O segundo tomo desta obra coletiva aprofunda o exame de dimensões essenciais da Lei Federal nº 11.428/2006: a responsabilidade ambiental, os espaços territoriais especialmente protegidos e os mecanismos de governança que estruturam — ou deveriam estruturar — a gestão do bioma Mata Atlântica. A partir de uma perspectiva crítica, os estudos reunidos analisam a efetividade das normas de proteção diante da crise climática, da pressão sobre os ecossistemas costeiros e da complexidade
das relações federativas.
Entre os temas examinados estão a reparação do dano ambiental, as infrações administrativas e os crimes ambientais, a aplicação do embargo rural, a fiscalização remota e os limites das imagens de satélite, a proteção das restingas e das áreas de preservação permanente, o uso sustentável da reserva legal e o papel dos sistemas de informação geográfica na responsabilização socioambiental.
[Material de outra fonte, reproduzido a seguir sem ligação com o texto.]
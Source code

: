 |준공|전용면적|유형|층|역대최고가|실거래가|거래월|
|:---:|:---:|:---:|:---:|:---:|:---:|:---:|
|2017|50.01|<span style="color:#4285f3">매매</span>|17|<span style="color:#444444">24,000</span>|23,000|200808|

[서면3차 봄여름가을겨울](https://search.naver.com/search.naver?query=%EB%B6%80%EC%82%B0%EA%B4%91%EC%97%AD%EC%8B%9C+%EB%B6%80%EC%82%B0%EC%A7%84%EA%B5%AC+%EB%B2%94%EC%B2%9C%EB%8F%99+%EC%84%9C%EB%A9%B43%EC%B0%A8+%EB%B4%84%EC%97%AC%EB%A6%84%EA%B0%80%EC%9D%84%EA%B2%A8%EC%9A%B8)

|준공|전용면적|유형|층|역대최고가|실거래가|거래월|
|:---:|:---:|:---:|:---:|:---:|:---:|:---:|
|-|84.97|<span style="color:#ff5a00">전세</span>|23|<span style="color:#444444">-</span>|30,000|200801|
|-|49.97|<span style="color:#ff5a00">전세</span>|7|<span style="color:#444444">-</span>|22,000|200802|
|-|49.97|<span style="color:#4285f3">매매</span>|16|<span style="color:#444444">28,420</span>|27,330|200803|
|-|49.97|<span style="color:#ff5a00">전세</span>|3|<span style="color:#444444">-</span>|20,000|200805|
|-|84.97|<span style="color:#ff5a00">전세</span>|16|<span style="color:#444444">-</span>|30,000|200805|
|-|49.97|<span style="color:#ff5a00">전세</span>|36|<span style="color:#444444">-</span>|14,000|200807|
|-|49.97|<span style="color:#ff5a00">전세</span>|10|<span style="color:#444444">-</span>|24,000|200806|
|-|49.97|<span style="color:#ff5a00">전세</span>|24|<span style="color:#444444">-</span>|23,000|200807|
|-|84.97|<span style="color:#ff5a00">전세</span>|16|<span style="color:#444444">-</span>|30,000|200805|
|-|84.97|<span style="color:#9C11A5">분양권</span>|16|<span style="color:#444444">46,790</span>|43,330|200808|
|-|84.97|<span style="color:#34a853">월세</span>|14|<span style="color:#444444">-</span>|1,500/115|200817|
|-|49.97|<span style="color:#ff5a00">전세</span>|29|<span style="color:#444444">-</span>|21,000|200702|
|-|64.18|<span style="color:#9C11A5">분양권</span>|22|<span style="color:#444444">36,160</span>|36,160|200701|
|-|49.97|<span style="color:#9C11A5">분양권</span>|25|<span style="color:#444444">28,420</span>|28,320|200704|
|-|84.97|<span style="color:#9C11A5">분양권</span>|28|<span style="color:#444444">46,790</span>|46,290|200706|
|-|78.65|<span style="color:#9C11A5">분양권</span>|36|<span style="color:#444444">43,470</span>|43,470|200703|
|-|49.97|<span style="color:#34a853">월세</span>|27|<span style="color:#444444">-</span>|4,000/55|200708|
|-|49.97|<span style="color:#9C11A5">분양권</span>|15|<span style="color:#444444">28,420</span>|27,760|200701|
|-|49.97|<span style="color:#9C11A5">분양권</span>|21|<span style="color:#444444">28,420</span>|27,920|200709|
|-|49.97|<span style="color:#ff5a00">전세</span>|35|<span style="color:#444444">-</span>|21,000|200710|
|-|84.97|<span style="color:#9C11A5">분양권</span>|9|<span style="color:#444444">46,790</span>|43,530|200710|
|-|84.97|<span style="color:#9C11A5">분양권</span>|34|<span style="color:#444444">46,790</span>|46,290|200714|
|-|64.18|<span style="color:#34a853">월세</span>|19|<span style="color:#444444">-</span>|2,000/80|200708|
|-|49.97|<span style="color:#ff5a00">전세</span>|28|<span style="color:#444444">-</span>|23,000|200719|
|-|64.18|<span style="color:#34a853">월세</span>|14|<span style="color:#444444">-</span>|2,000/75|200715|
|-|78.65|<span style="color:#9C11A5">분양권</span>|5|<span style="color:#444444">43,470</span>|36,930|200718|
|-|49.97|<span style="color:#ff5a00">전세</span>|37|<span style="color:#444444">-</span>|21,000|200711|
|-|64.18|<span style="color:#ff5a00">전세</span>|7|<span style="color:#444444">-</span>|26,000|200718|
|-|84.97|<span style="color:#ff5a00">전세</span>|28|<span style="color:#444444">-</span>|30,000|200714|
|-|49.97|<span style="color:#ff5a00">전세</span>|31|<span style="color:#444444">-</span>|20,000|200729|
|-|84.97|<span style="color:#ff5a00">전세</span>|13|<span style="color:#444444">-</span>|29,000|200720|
A obra dedica atenção às lacunas da governança ambiental, abordando a governança híbrida e federativa e seus impactos na conservação do bioma.
Ao articular direito penal ambiental, direito administrativo sancionador, consensualismo e perspectivas do geodireito, este volume consolida-se como instrumento de reflexão e prática para profissionais comprometidos com a proteção jurídica da Mata Atlântica e com o fortalecimento da governança ambiental.